This article provides an overview of the auto-scaling feature and managed services architecture. The article also describes the steps to overcome certain challenges faced after scale-down of additional VMs as part of auto-scaling.
Auto-scaling is an essential feature of cloud computing, which automatically adds or removes compute resources based on actual usage. However, after you scale-down additional VMs as part of auto-scaling, you might face a few challenges during de-registration of VMs from the monitoring dashboard such as Nagios.
This article provides the steps to overcome these issues related VM de-registration after auto scaling down. The steps provided here are in the context of VMs deployed on Amazon Web Services (AWS) with managed services.
To get a better understanding of the challenges, you must first familiarize yourself with the auto-scaling feature and managed services architecture.

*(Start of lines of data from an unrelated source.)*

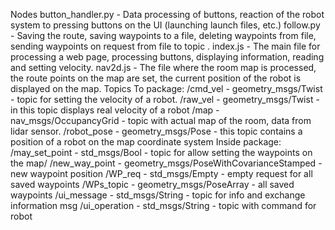 

Nodes
button_handler.py - Data processing of buttons, reaction of the robot system to pressing buttons on the UI (launching launch files, etc.)
follow.py - Saving the route, saving waypoints to a file, deleting waypoints from file, sending waypoints on request from file to topic .
index.js - The main file for processing a web page, processing buttons, displaying information, reading and setting velocity.
nav2d.js - The file where the room map is processed, the route points on the map are set, the current position of the robot is displayed on the map.
Topics
To package:
/cmd_vel - geometry_msgs/Twist - topic for setting the velocity of a robot.
/raw_vel - geometry_msgs/Twist - in this topic displays real velocity of a robot
/map - nav_msgs/OccupancyGrid -  topic with actual map of the room, data from lidar sensor.
/robot_pose - geometry_msgs/Pose - this topic contains a position of a robot on the map coordinate system
Inside package:
/may_set_point - std_msgs/Bool - topic for allow setting the waypoints on the map/
/new_way_point - geometry_msgs/PoseWithCovarianceStamped - new waypoint position 
/WP_req - std_msgs/Empty - empty request for all saved waypoints
/WPs_topic - geometry_msgs/PoseArray - all saved waypoints
/ui_message - std_msgs/String - topic for info and exchange information msg
/ui_operation - std_msgs/String - topic with command for robot
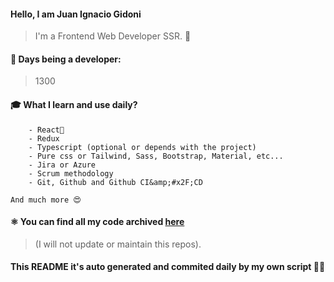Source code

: #### Hello, I am Juan Ignacio Gidoni

> I&#39;m a Frontend Web Developer SSR. 🍻

#### 🚀 Days being a developer: 

> 1300

#### 🎓 What I learn and use daily?

>   
        - React🍻
        - Redux
        - Typescript (optional or depends with the project)
        - Pure css or Tailwind, Sass, Bootstrap, Material, etc...
        - Jira or Azure
        - Scrum methodology
        - Git, Github and Github CI&amp;#x2F;CD
    
    And much more 😍

#### ⚛️ You can find all my code archived [here](https:&#x2F;&#x2F;github.com&#x2F;JuanGidoni&#x2F;archive)

> (I will not update or maintain this repos).

#### This README it&#39;s auto generated and commited daily by my own script 🚀😍
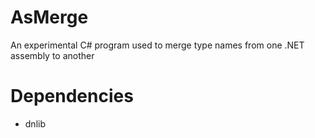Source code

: # AsMerge
An experimental C# program used to merge type names from one .NET assembly to another

# Dependencies 
* dnlib
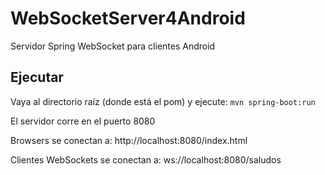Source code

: # WebSocketServer4Android
Servidor Spring WebSocket para clientes Android

## Ejecutar
Vaya al directorio raíz (donde está el pom) y ejecute: `mvn spring-boot:run`

El servidor corre en el puerto 8080

Browsers se conectan a: http://localhost:8080/index.html

Clientes WebSockets se conectan a: ws://localhost:8080/saludos
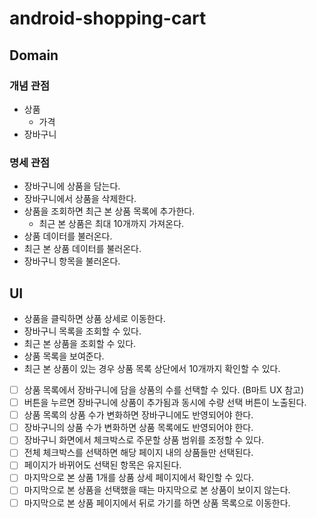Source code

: # android-shopping-cart

## Domain
### 개념 관점

- 상품
  - 가격
- 장바구니

### 명세 관점
- 장바구니에 상품을 담는다.
- 장바구니에서 상품을 삭제한다.    
- 상품을 조회하면 최근 본 상품 목록에 추가한다.
    - 최근 본 상품은 최대 10개까지 가져온다.
- 상품 데이터를 불러온다.
- 최근 본 상품 데이터를 불러온다.
- 장바구니 항목을 불러온다.


## UI
- 상품을 클릭하면 상품 상세로 이동한다.
- 장바구니 목록을 조회할 수 있다.
- 최근 본 상품을 조회할 수 있다.
- 상품 목록을 보여준다.
- 최근 본 상품이 있는 경우 상품 목록 상단에서 10개까지 확인할 수 있다.
- [ ] 상품 목록에서 장바구니에 담을 상품의 수를 선택할 수 있다. (B마트 UX 참고)
- [ ] 버튼을 누르면 장바구니에 상품이 추가됨과 동시에 수량 선택 버튼이 노출된다.
- [ ] 상품 목록의 상품 수가 변화하면 장바구니에도 반영되어야 한다.
- [ ] 장바구니의 상품 수가 변화하면 상품 목록에도 반영되어야 한다.
- [ ] 장바구니 화면에서 체크박스로 주문할 상품 범위를 조정할 수 있다.
- [ ] 전체 체크박스를 선택하면 해당 페이지 내의 상품들만 선택된다.
- [ ] 페이지가 바뀌어도 선택된 항목은 유지된다.
- [ ] 마지막으로 본 상품 1개를 상품 상세 페이지에서 확인할 수 있다.
- [ ] 마지막으로 본 상품을 선택했을 때는 마지막으로 본 상품이 보이지 않는다.
- [ ] 마지막으로 본 상품 페이지에서 뒤로 가기를 하면 상품 목록으로 이동한다.
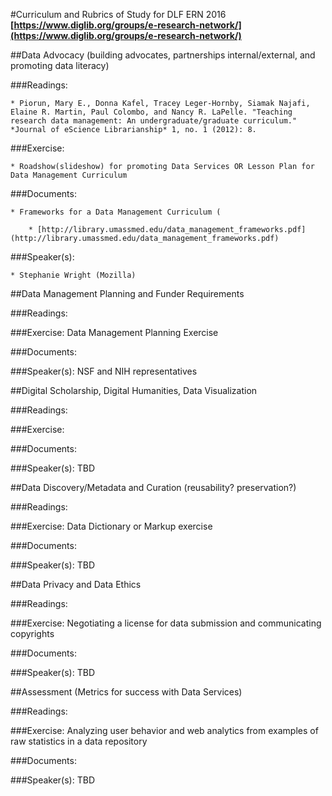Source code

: #Curriculum and Rubrics of Study for DLF ERN 2016
**[https://www.diglib.org/groups/e-research-network/](https://www.diglib.org/groups/e-research-network/)**

##Data Advocacy (building advocates, partnerships internal/external, and promoting data literacy)

###Readings: 

    * Piorun, Mary E., Donna Kafel, Tracey Leger-Hornby, Siamak Najafi, Elaine R. Martin, Paul Colombo, and Nancy R. LaPelle. "Teaching research data management: An undergraduate/graduate curriculum." *Journal of eScience Librarianship* 1, no. 1 (2012): 8.

###Exercise: 

    * Roadshow(slideshow) for promoting Data Services OR Lesson Plan for Data Management Curriculum 

###Documents: 

    * Frameworks for a Data Management Curriculum (

        * [http://library.umassmed.edu/data_management_frameworks.pdf](http://library.umassmed.edu/data_management_frameworks.pdf) 

###Speaker(s): 

    * Stephanie Wright (Mozilla)

##Data Management Planning and Funder Requirements

###Readings:

###Exercise: Data Management Planning Exercise

###Documents: 

###Speaker(s): NSF and NIH representatives

##Digital Scholarship, Digital Humanities, Data Visualization

###Readings:

###Exercise:

###Documents: 

###Speaker(s): TBD

##Data Discovery/Metadata and Curation (reusability? preservation?)

###Readings:

###Exercise: Data Dictionary or Markup exercise

###Documents: 

###Speaker(s): TBD

##Data Privacy and Data Ethics

###Readings:   

###Exercise: Negotiating a license for data submission and communicating copyrights

###Documents: 

###Speaker(s): TBD

##Assessment (Metrics for success with Data Services)

###Readings:

###Exercise: Analyzing user behavior and web analytics from examples of raw statistics in a data repository

###Documents: 

###Speaker(s): TBD

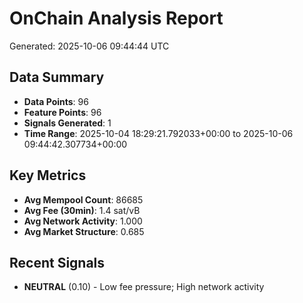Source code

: # OnChain Analysis Report
Generated: 2025-10-06 09:44:44 UTC

## Data Summary
- **Data Points**: 96
- **Feature Points**: 96
- **Signals Generated**: 1
- **Time Range**: 2025-10-04 18:29:21.792033+00:00 to 2025-10-06 09:44:42.307734+00:00

## Key Metrics
- **Avg Mempool Count**: 86685
- **Avg Fee (30min)**: 1.4 sat/vB
- **Avg Network Activity**: 1.000
- **Avg Market Structure**: 0.685

## Recent Signals
- **NEUTRAL** (0.10) - Low fee pressure; High network activity
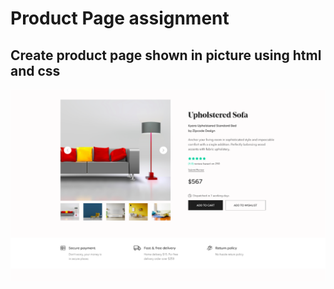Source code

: # Product Page assignment

## Create product page shown in picture using html and css

![alt text](https://github.com/Sk7867/Porduct-Page_assign/blob/master/img/assignment%20_image.png?raw=true)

A brief overview is provided in the following sections.
Some of the terms used in this article are explained here.
|CloudWatch||Monitors the AWS workloads and collects relevant statistics that can be used in conjunction with the VM metrics to initiate the deployment or removal of a VM.|
|Custom AMI||Custom Amazon Machine Image (AMI) improves provisioning times when instances are launched in an environment and you need to install a lot of software that are not included in the standard AMIs.|
|Lambda||Used for several predefined services including adding network interfaces (ENIs) on newly deployed VMs, monitoring VM-Series traffic metrics, and communicating with Amazon CloudWatch.|
Auto-scaling ensures that you have the correct number of instances available to handle the application load. The collections of these instances are called auto-scaling groups.
You can specify the following characteristics for a group:
- Minimum, maximum and desired number of instances in each auto-scaling group:
Auto-scaling ensures that the number of instances in the group always fits within the specified minimum and maximum range.
- Group capacity: Auto-scaling ensures that the group has the specified instances.
- Auto-scaling policies: Auto-scaling can launch or terminate instances as demand on the application differs.
The following diagram depicts an Auto Scaling group.
VM registration during auto-scaling
Let’s now take a look at the sequence of steps that involve VM registration during auto-scaling.
- Define an Amazon Machine Image (AMI) instance and create an Auto Scaling group to launch instances
- Use CloudWatch to monitor the servers and when certain configurable events occur, launch more instances based on the AMI template defined.
- Once new EC2 (Elastic Compute Cloud) instances are launched, they get bootstrapped with Chef server and managed services tools are installed and configured.
- After Chef bootstrap, the new server gets registered with the central tools and becomes part of the application cluster in auto-scaling group.
The following diagram illustrates the VM registration process during auto scaling.
Managed services architecture
A fixed number of instances run in an auto-scaling group when the load is stable and these instances are registered with managed services tools.
Automation tools such as Chef, Puppet, or Ansible are used to register these VMs on the managed services tools set.
The following diagram illustrates the initial architecture.
When the demand for the resources increases, the load balancer detects and enables auto-scaling to deploy additional VMs as per the policy defined in the auto-scaling group.
These newly deployed VMs are registered like the VMs initially deployed using automation tools.
The following diagram illustrates the auto scale up architecture.
Once the demand is met and additional resources are no longer needed, auto-scaling will terminate additional VMs (or reduce the number of instances).
The additional VMs terminated by auto-scaling are not de-registered from the managed services, as there is no means to run a script or automation tool at client end to de-register the deleted VMs.
The following diagram illustrates the auto scale down architecture.
The following challenges are faced after scale-down of additional VMs:
- There is no means to de-register the deleted VMs from managed services before it terminates.
- False alerts are raised if terminated VMs are not de-registered from the managed services.
The solution described here utilizes the monitoring and computing services of public cloud providers to de-register the VMs based on the termination event, for example, CloudWatch, Lambda, and SSM from AWS.
The following diagram illustrates the process for de-registering VMs.
Follow these steps to de-register the VMs:
- Set rules in CloudWatch for any termination to capture the instance details.
- Configure Lambda as a trigger that will capture the instance details.
- Use Lambda to also transfer the information to SSM.
- SSM agent will run the shell script on the Nagios Relay instance.
- Then, the Nagios relay server processes the files and de-registers the instance.
The following diagram illustrates the architecture when this solution is implemented.